### Brief
Could you copy every line in the listing below that has the word "Block"?

### Data under study
________________________

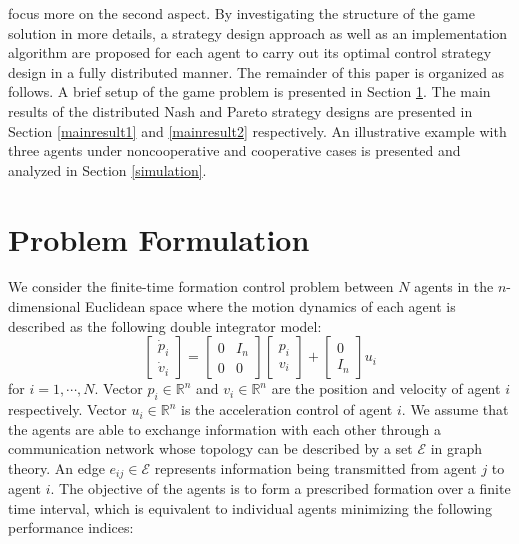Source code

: \documentclass[12pt,draftcls,onecolumn]{IEEEtran}  %
\begin{document}
focus more on the second aspect. By investigating the structure of the game solution in more details, a strategy design approach as well as {an} implementation algorithm {are} proposed for each agent to carry out its optimal control strategy design in a fully distributed manner. The {remainder} of this paper is organized as follows. A brief setup of the game {problem} is presented in Section \ref{setup}. The main results of the distributed Nash and Pareto strategy {designs} are presented in Section \ref{mainresult1} and \ref{mainresult2} {respectively}. An illustrative example with three agents under noncooperative and cooperative cases is presented and analyzed in Section \ref{simulation}.


\section{Problem Formulation}\label{setup}
We consider the {finite-time} formation control problem between $N$ agents in the $n$-dimensional Euclidean space where the motion dynamics of each agent is described as the following double integrator model:
\begin{equation}
\begin{bmatrix}
\dot{p}_i\\ \dot{v}_i
\end{bmatrix}=\begin{bmatrix}
0&I_n\\0&0
\end{bmatrix}\begin{bmatrix}
p_i\\
v_i\end{bmatrix}+\begin{bmatrix}
0\\ I_n
\end{bmatrix}u_i\label{systemxi}
\end{equation}
for $i=1,\cdots,N$. {Vector $p_i\in\mathbb{R}^n$ and $v_i\in\mathbb{R}^n$ are the position and velocity of agent $i$ respectively.} Vector $u_i\in\mathbb{R}^{n}$ is the acceleration control of agent $i$. We assume that the agents are able to exchange information with each other through a communication network {whose topology can be described by a set $\mathcal{E}$ in graph theory. An edge $e_{ij}\in\mathcal{E}$ represents information being transmitted from agent $j$ to agent $i$}. The objective of the agents is to form a prescribed formation over a finite time interval, which is equivalent to individual agents minimizing the following performance indices:
\end{document}
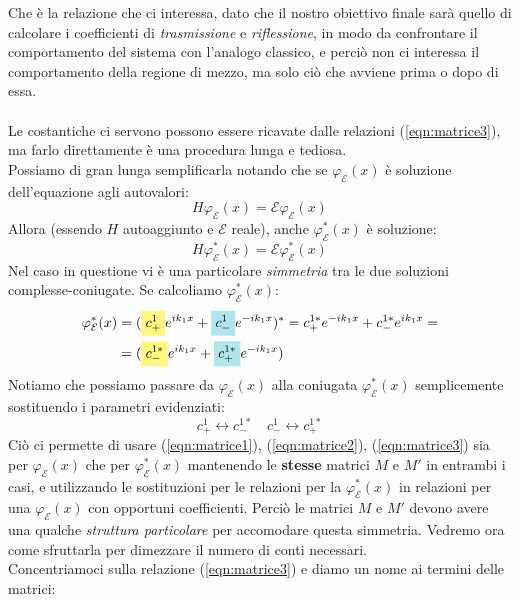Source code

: \documentclass[../../FisicaTeorica.tex]{subfiles}
\begin{document}
Che è la relazione che ci interessa, dato che il nostro obiettivo finale sarà quello di calcolare i coefficienti di \textit{trasmissione} e \textit{riflessione}, in modo da confrontare il comportamento del sistema con l'analogo classico, e perciò non ci interessa il comportamento della regione di mezzo, ma solo ciò che avviene prima o dopo di essa.\\
\\
Le costantiche ci servono possono essere ricavate dalle relazioni (\ref{eqn:matrice3}), ma farlo direttamente è una procedura lunga e tediosa.\\
Possiamo di gran lunga semplificarla notando che se $\varphi_\mathcal{E}(x)$ è soluzione dell'equazione agli autovalori:
\[
H\varphi_\mathcal{E}(x)=\mathcal{E}\varphi_\mathcal{E}(x)
\]
Allora (essendo $H$ autoaggiunto e $\mathcal{E}$ reale), anche $\varphi_\mathcal{E}^*(x)$ è soluzione:
\[
H\varphi_\mathcal{E}^*(x)=\mathcal{E}\varphi_\mathcal{E}^*(x)
\]
Nel caso in questione vi è una particolare \textit{simmetria} tra le due soluzioni complesse-coniugate. Se calcoliamo $\varphi_\mathcal{E}^*(x)$:
\begin{align*}
\varphi_\mathcal{E}^*(x)&= (\hlc{Yellow}{c^1_+} e^{ik_1 x} + \hlc{SkyBlue}{c_-^1 }e^{-ik_1x})^* = c^{1*}_+ e^{-ik_1x}+c^{1*}_- e^{ik_1x} =\\
&= (\hlc{Yellow}{c^{1*}_-} e^{ik_1x}+\hlc{SkyBlue}{c^{1*}_+} e^{-ik_1 x})
\end{align*} 
Notiamo che possiamo passare da $\varphi_\mathcal{E}(x)$ alla coniugata $\varphi_\mathcal{E}^*(x)$ semplicemente sostituendo i parametri evidenziati:
\begin{equation}
c^1_+ \leftrightarrow c^{1*}_- \quad c^1_- \leftrightarrow c^{1*}_+
\label{eqn:sostituzioni_coniugate}
\end{equation}
Ciò ci permette di usare (\ref{eqn:matrice1}), (\ref{eqn:matrice2}), (\ref{eqn:matrice3})  sia per $\varphi_\mathcal{E}(x)$ che per $\varphi_\mathcal{E}^*(x)$ mantenendo le \textbf{stesse}  matrici $M$ e $M'$ in entrambi i casi, e utilizzando le sostituzioni per  le relazioni per la $\varphi_\mathcal{E}^*(x)$ in relazioni per una $\varphi_\mathcal{E}(x)$ con opportuni coefficienti. Perciò le matrici $M$ e $M'$  devono avere una qualche \textit{struttura particolare} per accomodare questa simmetria. Vedremo ora come sfruttarla per dimezzare il numero di conti necessari.\\ %
Concentriamoci sulla relazione (\ref{eqn:matrice3}) e diamo un nome ai termini delle matrici:
\end{document}
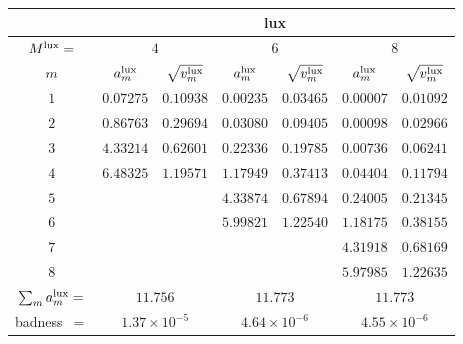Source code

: \begin{tabular}{c|cc|cc|cc|}
&
\multicolumn{6}{|c|}{lux} \\
\hline
$M^{\mathrm{lux}}=$ &
 \multicolumn{2}{|c|}{$4$} &
 \multicolumn{2}{|c|}{$6$} &
 \multicolumn{2}{|c|}{$8$} \\
$m$ &
 $a^{\mathrm{lux}}_m$ & $\sqrt{v^{\mathrm{lux}}_m}$ &
 $a^{\mathrm{lux}}_m$ & $\sqrt{v^{\mathrm{lux}}_m}$ &
 $a^{\mathrm{lux}}_m$ & $\sqrt{v^{\mathrm{lux}}_m}$ \\
$1$ &
 $0.07275$ & $0.10938$ &
 $0.00235$ & $0.03465$ &
 $0.00007$ & $0.01092$ \\
$2$ &
 $0.86763$ & $0.29694$ &
 $0.03080$ & $0.09405$ &
 $0.00098$ & $0.02966$ \\
$3$ &
 $4.33214$ & $0.62601$ &
 $0.22336$ & $0.19785$ &
 $0.00736$ & $0.06241$ \\
$4$ &
 $6.48325$ & $1.19571$ &
 $1.17949$ & $0.37413$ &
 $0.04404$ & $0.11794$ \\
$5$ &
 $~$ & $~$ &
 $4.33874$ & $0.67894$ &
 $0.24005$ & $0.21345$ \\
$6$ &
 $~$ & $~$ &
 $5.99821$ & $1.22540$ &
 $1.18175$ & $0.38155$ \\
$7$ &
 $~$ & $~$ &
 $~$ & $~$ &
 $4.31918$ & $0.68169$ \\
$8$ &
 $~$ & $~$ &
 $~$ & $~$ &
 $5.97985$ & $1.22635$ \\
\hline
$\sum_m a^{\mathrm{lux}}_m=$ &
 \multicolumn{2}{|c|}{$11.756$} &
 \multicolumn{2}{|c|}{$11.773$} &
 \multicolumn{2}{|c|}{$11.773$} \\
badness~$=$ &
 \multicolumn{2}{|c|}{$1.37\times 10^{-5}$} &
 \multicolumn{2}{|c|}{$4.64\times 10^{-6}$} &
 \multicolumn{2}{|c|}{$4.55\times 10^{-6}$} \\
\end{tabular}
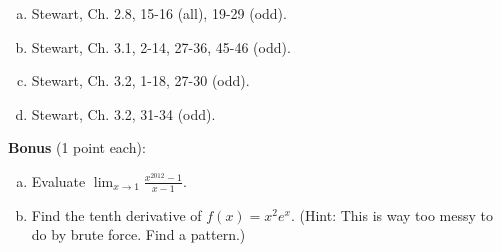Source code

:\documentclass[12pt]{article}
\begin{document}
\begin{enumerate}[(a)]
\item
Stewart, Ch. 2.8, 15-16 (all), 19-29 (odd).

\item
Stewart, Ch. 3.1, 2-14, 27-36, 45-46 (odd).

\item
Stewart, Ch. 3.2, 1-18, 27-30 (odd).

\item
Stewart, Ch. 3.2, 31-34 (odd).
\end{enumerate}
{\bf Bonus} (1 point each):
\begin{enumerate}[(a)]
\item
Evaluate $\lim_{x \rightarrow 1} \frac{x^{2012} - 1}{x - 1}.$
\item
Find the tenth derivative of $f(x) = x^2 e^x$. (Hint: This is way too messy
to do by brute force. Find a pattern.)
\end{enumerate}
\end{document}
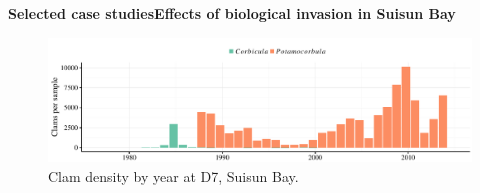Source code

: \documentclass[serif]{beamer}\usepackage[]{graphicx}\usepackage[]{color}
\begin{document}
\begin{frame}{\textbf{Selected case studies}}{\textbf{Effects of biological invasion in Suisun Bay}}
\vspace{-0.1in}
\begin{figure}
\centerline{\includegraphics[width = \textwidth]{fig/d7clam.pdf}}
\caption{Clam density by year at D7, Suisun Bay.}
\end{figure}
\vspace{-0.1in}
\begin{columns}
\begin{column}{0.35\textwidth}
\end{column}
\begin{column}{0.35\textwidth}
\end{column}
\end{columns}
\end{frame}
\end{document}
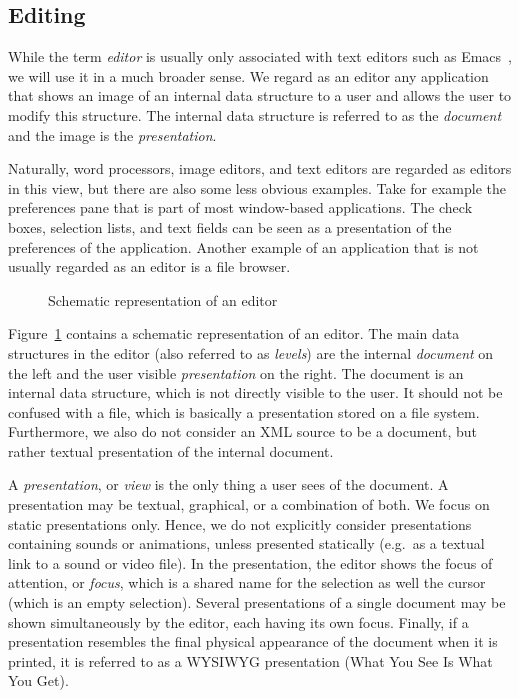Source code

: \subsection{Editing}
\label{sect:editing}


While the term {\em editor} is usually only associated with text editors such as Emacs~\cite{stallman81emacs}, we will use it in a much broader sense. We regard as an editor any application that shows an image of an internal data structure to a user and allows the user to modify this structure. The internal data structure is referred to as the {\em document} and the image is the {\em presentation}. 

Naturally, word processors, image editors, and text editors are regarded as editors in this view, but there are also some less obvious examples. Take for example the preferences pane that is part of most window-based applications. The check boxes, selection lists, and text fields can be seen as a presentation of the preferences of the application. Another example of an application that is not usually regarded as an editor is a file browser.


\begin{figure}
\begin{small}
\begin{center}
\begin{center}
\end{center}\caption{Schematic representation of an editor}\label{editor} 
\end{center}
\end{small}
\end{figure}

Figure~\ref{editor} contains a schematic representation of an editor. The main data structures in the editor (also referred to as {\em levels}) are the internal {\em document} on the left and the user visible {\em presentation} on the right. The document is an internal data structure, which is not directly visible to the user. It should not be confused with a file, which is basically a presentation stored on a file system. Furthermore, we also do not consider an XML source to be a document, but rather textual presentation of the internal document.

A {\em presentation}, or {\em view} is the only thing a user sees of the document. A presentation may be textual, graphical, or a combination of both. We focus on static presentations only. Hence, we do not explicitly consider presentations containing sounds or animations, unless presented statically (e.g.\ as a textual link to a sound or video file). In the presentation, the editor shows the focus of attention, or {\em focus}, which is a shared name for the selection as well the cursor (which is an empty selection).  Several presentations of a single document may be shown simultaneously by the editor, each having its own focus. Finally, if a presentation resembles the final physical appearance of the document when it is printed, it is referred to as a WYSIWYG presentation (What You See Is What You Get).

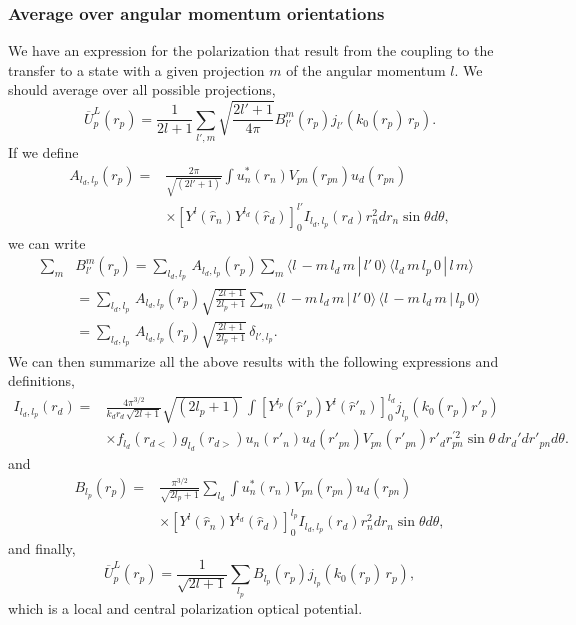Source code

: \documentclass[a4paper,11pt]{article}
\begin{document}
\subsubsection{Average over angular momentum orientations} 
We have an expression for the polarization that result from the coupling to the transfer to a state with a given projection $m$ of the angular momentum $l$. We should average over all possible projections, 
 \begin{equation}\label{eq79}
 \overline U^L_p(r_p)=\frac{1}{2l+1}\sum_{l',m}\sqrt{\frac{2l'+1}{4\pi}} B^m_{l'}(r_p)j_{l'}(k_0(r_p) \,r_p).
 \end{equation}
 If we define 
  \begin{align}\label{eq81}
  \nonumber A_{l_d,l_p}(r_p)=&\frac{2\pi}{\sqrt{(2l'+1)}}\int u_n^*(r_n)V_{pn}(r_{pn})u_d(r_{pn})\\
  &\times  \left[Y^{l}(\hat r_n)Y^{l_d}(\hat r_d)\right]^{l'}_0 I_{l_d,l_p}(r_d)r^2_n d r_n \sin\theta d\theta,
  \end{align}
we can write
\begin{align}\label{eq80}
\nonumber    \sum_m &B^m_{l'}(r_p)=\sum_{l_d,l_p}\,A_{l_d,l_p}(r_p)\sum_m \langle l\,-m\,l_d\,m\,|\,l'\,0\rangle\,\langle l_d\,m\,l_p\,0\,|\,l\,m\rangle \\
&=\sum_{l_d,l_p}\,A_{l_d,l_p}(r_p)\sqrt{\frac{2l+1}{2l_p+1}}\sum_m \langle l\,-m\,l_d\,m\,|\,l'\,0\rangle\,\langle l\,-m\,l_d\,m\,|\,l_p\,0\rangle\\
&=\sum_{l_d,l_p}\,A_{l_d,l_p}(r_p)\sqrt{\frac{2l+1}{2l_p+1}}\,\delta_{l',l_p}.
\end{align}
We can then summarize all the above results with the following expressions and definitions,
 \begin{align}\label{eq83}
\nonumber I_{l_d,l_p}(r_d)=&\frac{4\pi^{3/2}}{k_dr_d\,\sqrt{2l+1}}\sqrt{(2l_p+1)}\,  \int  \left[Y^{l_p}(\hat r'_p)Y^{l}(\hat r'_n)\right]^{l_d}_0j_{l_p}(k_0(r_p) r'_p)\\
&\times f_{l_d}(r_{d<})g_{l_d}(r_{d>})u_n(r'_n)u_d(r'_{pn}) V_{pn}(r'_{pn}) r'_dr_{pn}^{'2}\sin\theta\, d r_d'dr'_{pn}d\theta.     
 \end{align}
 and
 \begin{align}\label{eq82}
 \nonumber B_{l_p}(r_p)=&\frac{\pi^{3/2}}{\sqrt{2l_p+1}}\sum_{l_d}\int u_n^*(r_n)V_{pn}(r_{pn})u_d(r_{pn})\\
 &\times  \left[Y^{l}(\hat r_n)Y^{l_d}(\hat r_d)\right]^{l_p}_0 I_{l_d,l_p}(r_d)r^2_n d r_n \sin\theta d\theta,
 \end{align}
 and finally,
 \begin{equation}\label{eq84}
 \overline U^L_p(r_p)=\frac{1}{\sqrt{2l+1}}\sum_{l_p} B_{l_p}(r_p)j_{l_p}(k_0(r_p) \,r_p),
 \end{equation} 
which is a local and central polarization optical potential.
\end{document}
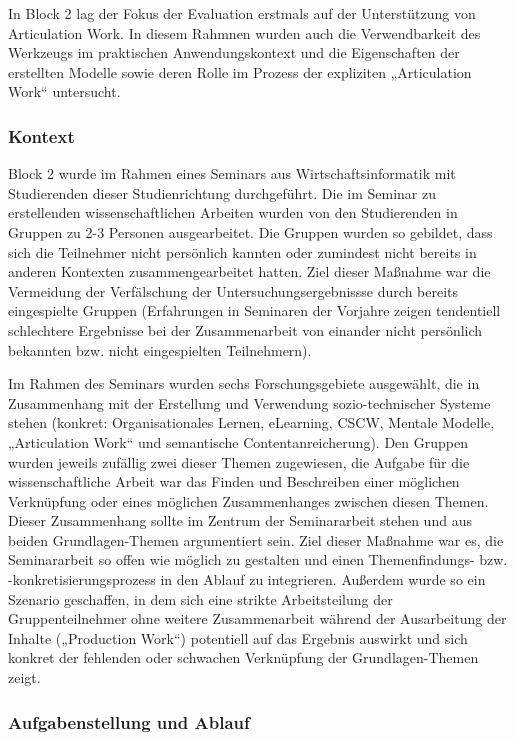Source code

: In Block 2 lag der Fokus der Evaluation erstmals auf der Unterstützung von Articulation Work. In diesem Rahmnen wurden auch die Verwendbarkeit des Werkzeugs im praktischen Anwendungskontext und die Eigenschaften der erstellten Modelle sowie deren Rolle im Prozess der expliziten „Articulation Work“ untersucht.

\subsubsection{Kontext} %
\label{ssub:2_kontext}

Block 2 wurde im Rahmen eines Seminars aus Wirtschaftsinformatik mit Studierenden dieser Studienrichtung durchgeführt. Die im Seminar zu erstellenden wissenschaftlichen Arbeiten wurden von den Studierenden in Gruppen zu 2-3 Personen ausgearbeitet. Die Gruppen wurden so gebildet, dass sich die Teilnehmer nicht persönlich kannten oder zumindest nicht bereits in anderen Kontexten zusammengearbeitet hatten. Ziel dieser Maßnahme war die Vermeidung der Verfälschung der Untersuchungsergebnissse durch bereits eingespielte Gruppen (Erfahrungen in Seminaren der Vorjahre zeigen tendentiell schlechtere Ergebnisse bei der Zusammenarbeit von einander nicht persönlich bekannten bzw. nicht eingespielten Teilnehmern).

Im Rahmen des Seminars wurden sechs Forschungsgebiete ausgewählt, die in Zusammenhang mit der Erstellung und Verwendung sozio-technischer Systeme stehen (konkret: Organisationales Lernen, eLearning, \gls{CSCW}, Mentale Modelle, „Articulation Work“ und semantische Contentanreicherung). Den Gruppen wurden jeweils zufällig zwei dieser Themen zugewiesen, die Aufgabe für die wissenschaftliche Arbeit war das Finden und Beschreiben einer möglichen Verknüpfung oder eines möglichen Zusammenhanges zwischen diesen Themen. Dieser Zusammenhang sollte im Zentrum der Seminararbeit stehen und aus beiden Grundlagen-Themen argumentiert sein. Ziel dieser Maßnahme war es, die Seminararbeit so offen wie möglich zu gestalten und einen Themenfindungs- bzw. -konkretisierungsprozess in den Ablauf zu integrieren. Außerdem wurde so ein Szenario geschaffen, in dem sich eine strikte Arbeitsteilung der Gruppenteilnehmer ohne weitere Zusammenarbeit während der Ausarbeitung der Inhalte („Production Work“) potentiell auf das Ergebnis auswirkt und sich konkret der fehlenden oder schwachen Verknüpfung der Grundlagen-Themen zeigt.


\subsubsection{Aufgabenstellung und Ablauf} %
\label{ssub:2_aufgabenstellung}


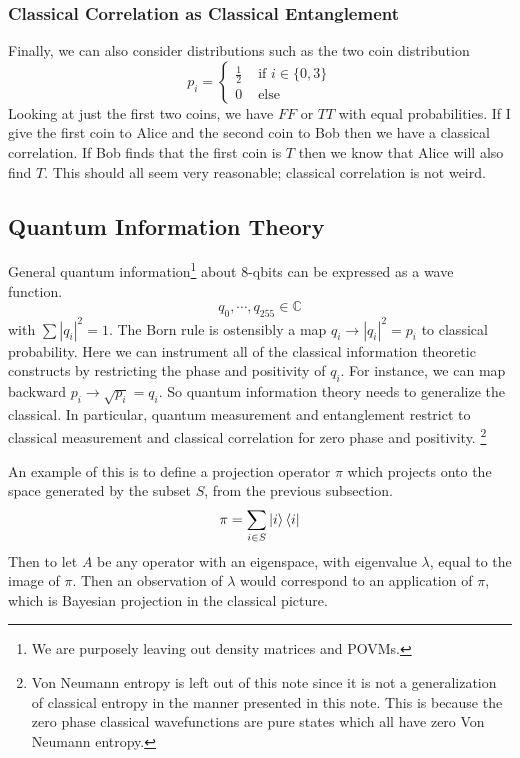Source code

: \documentclass[12pt,a4paper]{article}
\begin{document}
\subsubsection{Classical Correlation as Classical Entanglement}
Finally, we can also consider distributions such as the two coin distribution
\[
p_i = 
\left\{
\begin{split}
\frac{1}{2} & \mbox{ if } i \in \{0,3\}\\
0 &\mbox{ else }
\end{split}
\right.
\]
Looking at just the first two coins, we have $FF$ or $TT$ with equal probabilities.  If I give the first coin to Alice and the second coin to Bob then we have a classical correlation.  If Bob finds that the first coin is $T$ then we know that Alice will also find $T$.  This should all seem very reasonable; classical correlation is not weird.

\subsection{Quantum Information Theory}
General quantum information\footnote{We are purposely leaving out density matrices and POVMs.} about 8-qbits can be expressed as a wave function.
\[
   q_0,\cdots,q_{255} \in \mathbb{C}
\]
with $\sum |q_i|^2 = 1$.  The Born rule is ostensibly a map $q_i \rightarrow |q_i|^2 = p_i$ to classical probability.  Here we can instrument all of the classical information theoretic constructs by restricting the phase and positivity of $q_i$.  For instance, we can map backward $p_i \rightarrow \sqrt{p_i} = q_i$.  So quantum information theory needs to generalize the classical.  In particular, quantum measurement and entanglement restrict to classical measurement and classical correlation for zero phase and positivity. \footnote{Von Neumann entropy is left out of this note since it is not a generalization of classical entropy in the manner presented in this note.  This is because the zero phase classical wavefunctions are pure states which all have zero Von Neumann entropy.}

An example of this is to define a projection operator $\pi$ which projects onto the space generated by the subset $S$, from the previous subsection.
\[
\pi = \sum_{i \in S} \ket{i} \bra{i}
\]
Then to let $A$ be any operator with an eigenspace, with eigenvalue $\lambda$, equal to the image of $\pi$.  Then an observation of $\lambda$ would correspond to an application of $\pi$, which is Bayesian projection in the classical picture.
\end{document}

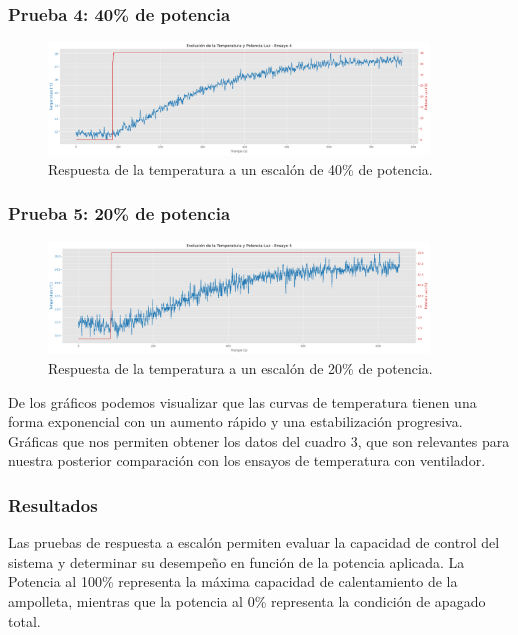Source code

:\documentclass[spanish, a4paper, 11pt]{article}
\begin{document}
\subsubsection{Prueba 4: 40\% de potencia}

\begin{figure}[ht]
    \centering
    \includegraphics[width=0.9\textwidth]{./figures/prueba4.png}
    \caption{Respuesta de la temperatura a un escalón de 40\% de potencia.}
\end{figure}
\FloatBarrier

\newpage
\subsubsection{Prueba 5: 20\% de potencia}

\begin{figure}[ht]
    \centering
    \includegraphics[width=0.9\textwidth]{./figures/prueba5.png}
    \caption{Respuesta de la temperatura a un escalón de 20\% de potencia.}
\end{figure}
\FloatBarrier

De los gráficos podemos visualizar que las curvas de temperatura tienen una forma exponencial con un aumento rápido y una estabilización progresiva. Gráficas que nos permiten obtener los datos del cuadro 3, que son relevantes para nuestra posterior comparación con los ensayos de temperatura con ventilador.


\subsubsection{Resultados}

Las pruebas de respuesta a escalón permiten evaluar la capacidad de control del sistema y determinar su desempeño en función de la potencia aplicada. La Potencia al 100\% representa la máxima capacidad de calentamiento de la ampolleta, mientras que la potencia al 0\% representa la condición de apagado total. 
\end{document}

________________________

### Result of the task
: In Block 2 lag der Fokus der Evaluation erstmals auf der Unterstützung von Articulation Work. In diesem Rahmnen wurden auch die Verwendbarkeit des Werkzeugs im praktischen Anwendungskontext und die Eigenschaften der erstellten Modelle sowie deren Rolle im Prozess der expliziten „Articulation Work“ untersucht.
Block 2 wurde im Rahmen eines Seminars aus Wirtschaftsinformatik mit Studierenden dieser Studienrichtung durchgeführt. Die im Seminar zu erstellenden wissenschaftlichen Arbeiten wurden von den Studierenden in Gruppen zu 2-3 Personen ausgearbeitet. Die Gruppen wurden so gebildet, dass sich die Teilnehmer nicht persönlich kannten oder zumindest nicht bereits in anderen Kontexten zusammengearbeitet hatten. Ziel dieser Maßnahme war die Vermeidung der Verfälschung der Untersuchungsergebnissse durch bereits eingespielte Gruppen (Erfahrungen in Seminaren der Vorjahre zeigen tendentiell schlechtere Ergebnisse bei der Zusammenarbeit von einander nicht persönlich bekannten bzw. nicht eingespielten Teilnehmern).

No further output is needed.